Return all lines from the listing below that include the word "latest".
MATERIAL PROVIDED: Begin
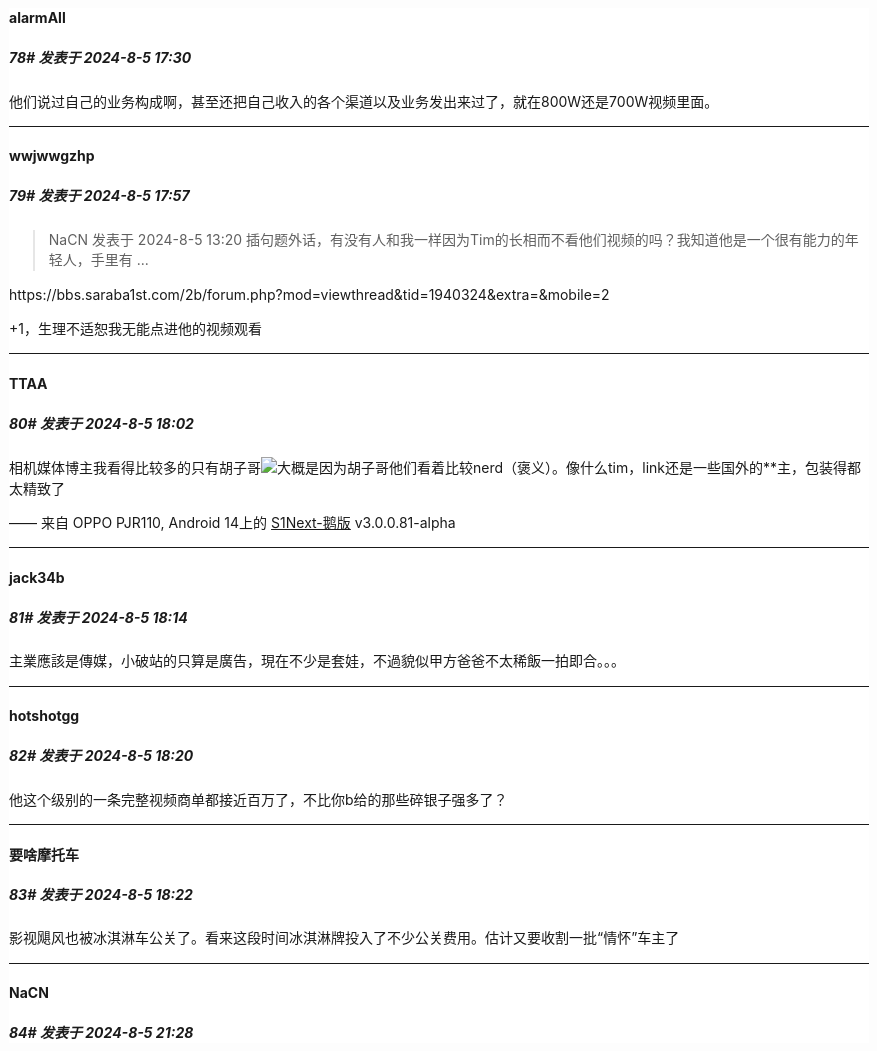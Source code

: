 ####  alarmAll  
##### 78#       发表于 2024-8-5 17:30

他们说过自己的业务构成啊，甚至还把自己收入的各个渠道以及业务发出来过了，就在800W还是700W视频里面。


*****

####  wwjwwgzhp  
##### 79#       发表于 2024-8-5 17:57

<blockquote>NaCN 发表于 2024-8-5 13:20
插句题外话，有没有人和我一样因为Tim的长相而不看他们视频的吗？我知道他是一个很有能力的年轻人，手里有 ...</blockquote>
https://bbs.saraba1st.com/2b/forum.php?mod=viewthread&amp;tid=1940324&amp;extra=&amp;mobile=2

+1，生理不适恕我无能点进他的视频观看

*****

####  TTAA  
##### 80#       发表于 2024-8-5 18:02

相机媒体博主我看得比较多的只有胡子哥<img src="https://static.saraba1st.com/image/smiley/face2017/068.png" referrerpolicy="no-referrer">大概是因为胡子哥他们看着比较nerd（褒义）。像什么tim，link还是一些国外的**主，包装得都太精致了

—— 来自 OPPO PJR110, Android 14上的 [S1Next-鹅版](https://github.com/ykrank/S1-Next/releases) v3.0.0.81-alpha


*****

####  jack34b  
##### 81#       发表于 2024-8-5 18:14

主業應該是傳媒，小破站的只算是廣告，現在不少是套娃，不過貌似甲方爸爸不太稀飯一拍即合。。。


*****

####  hotshotgg  
##### 82#       发表于 2024-8-5 18:20

他这个级别的一条完整视频商单都接近百万了，不比你b给的那些碎银子强多了？

*****

####  要啥摩托车  
##### 83#       发表于 2024-8-5 18:22

影视飓风也被冰淇淋车公关了。看来这段时间冰淇淋牌投入了不少公关费用。估计又要收割一批“情怀”车主了


*****

####  NaCN  
##### 84#       发表于 2024-8-5 21:28
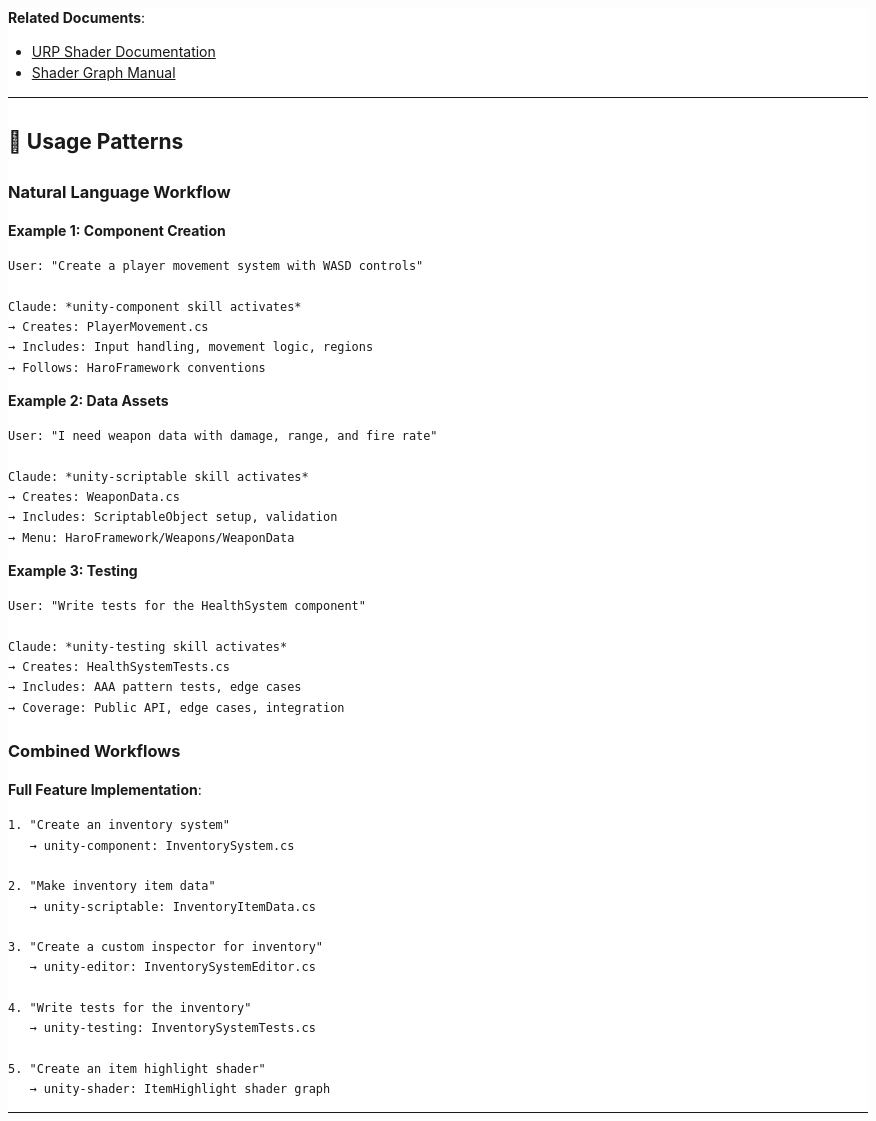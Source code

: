 **Related Documents**:
- [URP Shader Documentation](https://docs.unity3d.com/Packages/com.unity.render-pipelines.universal@latest)
- [Shader Graph Manual](https://docs.unity3d.com/Packages/com.unity.shadergraph@latest)

---

## 🚀 Usage Patterns

### Natural Language Workflow

**Example 1: Component Creation**
```
User: "Create a player movement system with WASD controls"

Claude: *unity-component skill activates*
→ Creates: PlayerMovement.cs
→ Includes: Input handling, movement logic, regions
→ Follows: HaroFramework conventions
```

**Example 2: Data Assets**
```
User: "I need weapon data with damage, range, and fire rate"

Claude: *unity-scriptable skill activates*
→ Creates: WeaponData.cs
→ Includes: ScriptableObject setup, validation
→ Menu: HaroFramework/Weapons/WeaponData
```

**Example 3: Testing**
```
User: "Write tests for the HealthSystem component"

Claude: *unity-testing skill activates*
→ Creates: HealthSystemTests.cs
→ Includes: AAA pattern tests, edge cases
→ Coverage: Public API, edge cases, integration
```

### Combined Workflows

**Full Feature Implementation**:
```
1. "Create an inventory system"
   → unity-component: InventorySystem.cs

2. "Make inventory item data"
   → unity-scriptable: InventoryItemData.cs

3. "Create a custom inspector for inventory"
   → unity-editor: InventorySystemEditor.cs

4. "Write tests for the inventory"
   → unity-testing: InventorySystemTests.cs

5. "Create an item highlight shader"
   → unity-shader: ItemHighlight shader graph
```

---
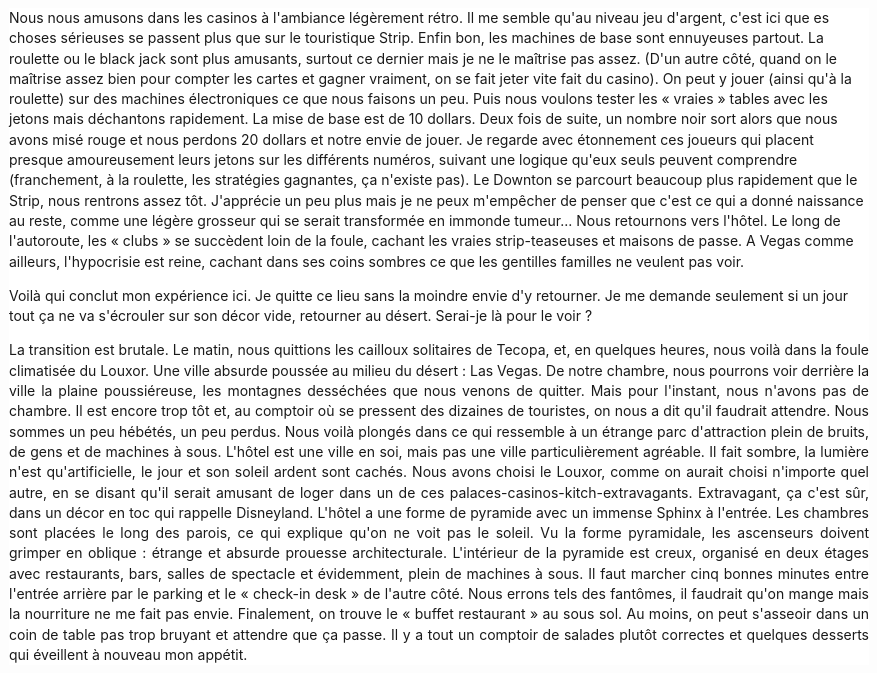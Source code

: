 Nous nous amusons dans les casinos à l'ambiance légèrement rétro. Il me semble qu'au niveau jeu d'argent, c'est ici que es choses sérieuses se passent plus que sur le touristique Strip. Enfin bon, les machines de base sont ennuyeuses partout. La roulette ou le black jack sont plus amusants, surtout ce dernier mais je ne le maîtrise pas assez. (D'un autre côté, quand on le maîtrise assez bien pour compter les cartes et gagner vraiment, on se fait jeter vite fait du casino). On peut y jouer (ainsi qu'à la roulette) sur des machines électroniques ce que nous faisons un peu. Puis nous voulons tester les « vraies » tables avec les jetons mais déchantons rapidement. La mise de base est de 10 dollars. Deux fois de suite, un nombre noir sort alors que nous avons misé rouge et nous perdons 20 dollars et notre envie de jouer. Je regarde avec étonnement ces joueurs qui placent presque amoureusement leurs jetons sur les différents numéros, suivant une logique qu'eux seuls peuvent comprendre (franchement, à la roulette, les stratégies gagnantes, ça n'existe pas). Le Downton se parcourt beaucoup plus rapidement que le Strip, nous rentrons assez tôt. J'apprécie un peu plus mais je ne peux m'empêcher de penser que c'est ce qui a donné naissance au reste, comme une légère grosseur qui se serait transformée en immonde tumeur... Nous retournons vers l'hôtel. Le long de l'autoroute, les « clubs » se succèdent loin de la foule, cachant les vraies strip-teaseuses et maisons de passe. A Vegas comme ailleurs, l'hypocrisie est reine, cachant dans ses coins sombres ce que les gentilles familles ne veulent pas voir.

Voilà qui conclut mon expérience ici. Je quitte ce lieu sans la moindre envie d'y retourner. Je me demande seulement si un jour tout ça ne va s'écrouler sur son décor vide, retourner au désert. Serai-je là pour le voir ?
<p style="margin-bottom: 0cm;" align="JUSTIFY">La transition est brutale. Le matin, nous quittions les cailloux solitaires de Tecopa, et, en quelques heures, nous voilà dans la foule climatisée du Louxor. Une ville absurde poussée au milieu du désert : Las Vegas. De notre chambre, nous pourrons voir derrière la ville la plaine poussiéreuse, les montagnes desséchées que nous venons de quitter. Mais pour l'instant, nous n'avons pas de chambre. Il est encore trop tôt et, au comptoir où se pressent des dizaines de touristes, on nous a dit qu'il faudrait attendre. Nous sommes un peu hébétés, un peu perdus. Nous voilà plongés dans ce qui ressemble à un étrange parc d'attraction plein de bruits, de gens et de machines à sous. L'hôtel est une ville en soi, mais pas une ville particulièrement agréable. Il fait sombre, la lumière n'est qu'artificielle, le jour et son soleil ardent sont cachés. Nous avons choisi le Louxor, comme on aurait choisi n'importe quel autre, en se disant qu'il serait amusant de loger dans un de ces palaces-casinos-kitch-extravagants. Extravagant, ça c'est sûr, dans un décor en toc qui rappelle Disneyland. L'hôtel a une forme de pyramide avec un immense Sphinx à l'entrée. Les chambres sont placées le long des parois, ce qui explique qu'on ne voit pas le soleil. Vu la forme pyramidale, les ascenseurs doivent grimper en oblique : étrange et absurde prouesse architecturale. L'intérieur de la pyramide est creux, organisé en deux étages avec restaurants, bars, salles de spectacle et évidemment, plein de machines à sous. Il faut marcher cinq bonnes minutes entre l'entrée arrière par le parking et le « check-in desk » de l'autre côté. Nous errons tels des fantômes, il faudrait qu'on mange mais la nourriture ne me fait pas envie. Finalement, on trouve le « buffet restaurant » au sous sol. Au moins, on peut s'asseoir dans un coin de table pas trop bruyant et attendre que ça passe. Il y a tout un comptoir de salades plutôt correctes et quelques desserts qui éveillent à nouveau mon appétit.</p>
<p style="margin-bottom: 0cm;" align="JUSTIFY"></p>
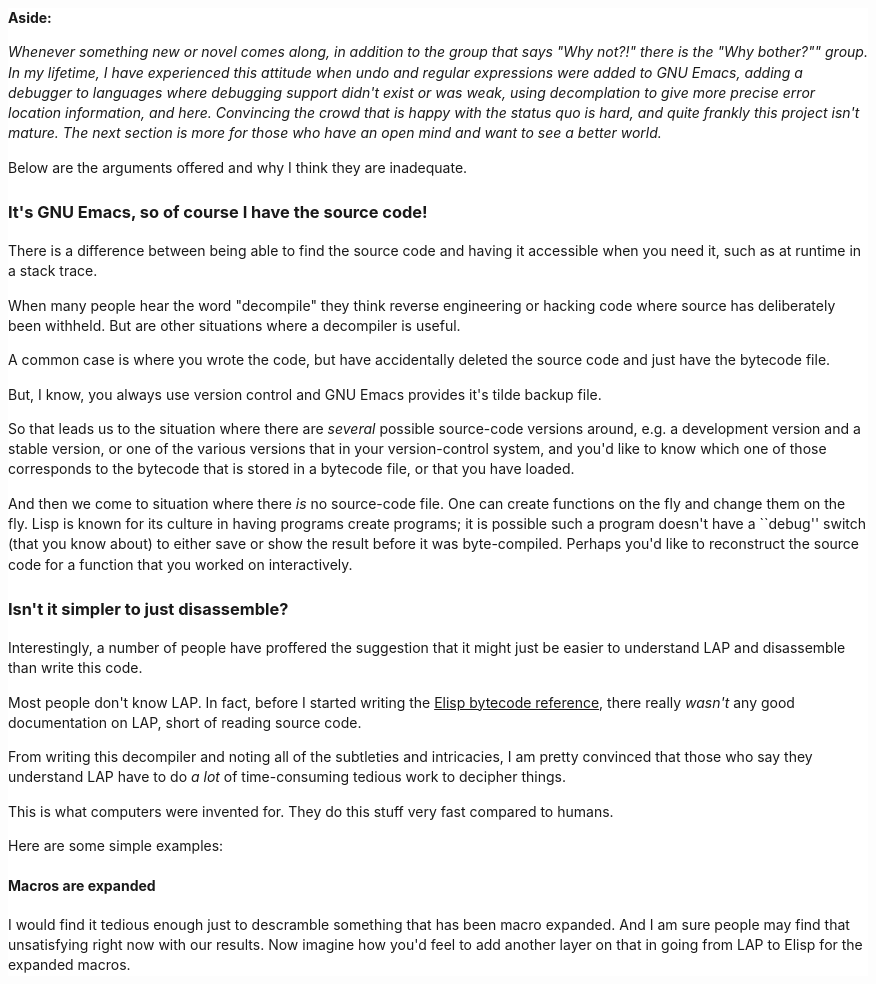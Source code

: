 __Aside:__

_Whenever something new or novel comes along, in addition to the group that says "Why not?!" there is the "Why bother?"" group.  In my lifetime, I have experienced this attitude when undo and regular expressions were added to GNU Emacs, adding a debugger to languages where debugging support didn't exist or was weak, using decomplation to give more precise error location information, and here. Convincing the crowd that is happy with the status quo is hard, and quite frankly this project isn't mature. The next section is more for those who have an open mind and want to see a better world._

Below are the arguments offered and why I think they are inadequate.


### It's GNU Emacs, so of course I have the source code!

There is a difference between being able to find the source code and having it accessible when you need it, such as at runtime in a stack trace.

When many people hear the word "decompile" they think reverse engineering or hacking code where source has deliberately been withheld. But are other situations where a decompiler is useful.

A common case is where you wrote the code, but have accidentally deleted the source code and just have the bytecode file.

But, I know, you always use version control and GNU Emacs provides it's tilde backup file.

So that leads us to the situation where there are _several_ possible source-code versions around, e.g. a development version and a stable version, or one of the various versions that in your version-control system, and you'd like to know which one of those corresponds to the bytecode that is stored in a bytecode file, or that you have loaded.


And then we come to situation where there _is_ no source-code file. One can create functions on the fly and change them on the fly.  Lisp is known for its culture in having programs create programs; it is possible such a program doesn't have a ``debug'' switch (that you know
about) to either save or show the result before it was byte-compiled.  Perhaps you'd like to reconstruct the source code for a function that you worked on interactively.

### Isn't it simpler to just disassemble?

Interestingly, a number of people have proffered the suggestion that it might just be easier to understand LAP and disassemble than write this code.

Most people don't know LAP. In fact, before I started writing the [Elisp bytecode reference](https://github.com/rocky/elisp-bytecode), there really _wasn't_ any good documentation on LAP, short of reading source code.

From writing this decompiler and noting all of the subtleties and intricacies, I am pretty convinced that those who say they understand LAP have to do *a lot* of time-consuming tedious work to decipher things.

This is what computers were invented for. They do this stuff very fast compared to humans.

Here are some simple examples:

#### Macros are expanded

I would find it tedious enough just to descramble something that has
been macro expanded. And I am sure people may find that unsatisfying
right now with our results. Now imagine how you'd feel to add another
layer on that in going from LAP to Elisp for the expanded macros.
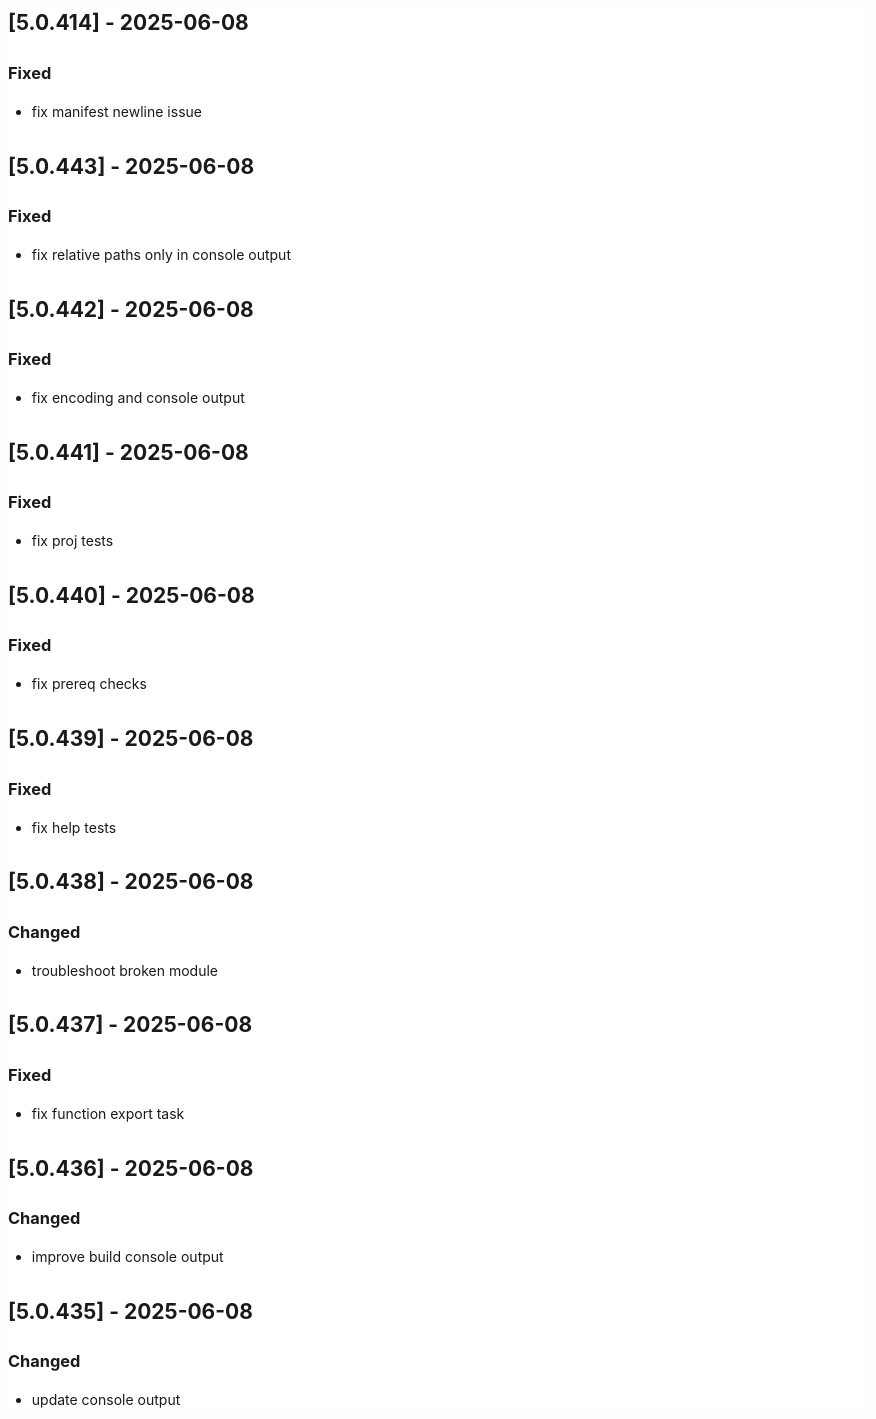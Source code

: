 ## [5.0.414] - 2025-06-08
### Fixed
- fix manifest newline issue

## [5.0.443] - 2025-06-08
### Fixed
- fix relative paths only in console output

## [5.0.442] - 2025-06-08
### Fixed
- fix encoding and console output

## [5.0.441] - 2025-06-08
### Fixed
- fix proj tests

## [5.0.440] - 2025-06-08
### Fixed
- fix prereq checks

## [5.0.439] - 2025-06-08
### Fixed
- fix help tests

## [5.0.438] - 2025-06-08
### Changed
- troubleshoot broken module

## [5.0.437] - 2025-06-08
### Fixed
- fix function export task

## [5.0.436] - 2025-06-08
### Changed
- improve build console output

## [5.0.435] - 2025-06-08
### Changed
- update console output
MATERIAL PROVIDED: End
## RESULT
- [URP Shader Documentation](https://docs.unity3d.com/Packages/com.unity.render-pipelines.universal@latest)
- [Shader Graph Manual](https://docs.unity3d.com/Packages/com.unity.shadergraph@latest)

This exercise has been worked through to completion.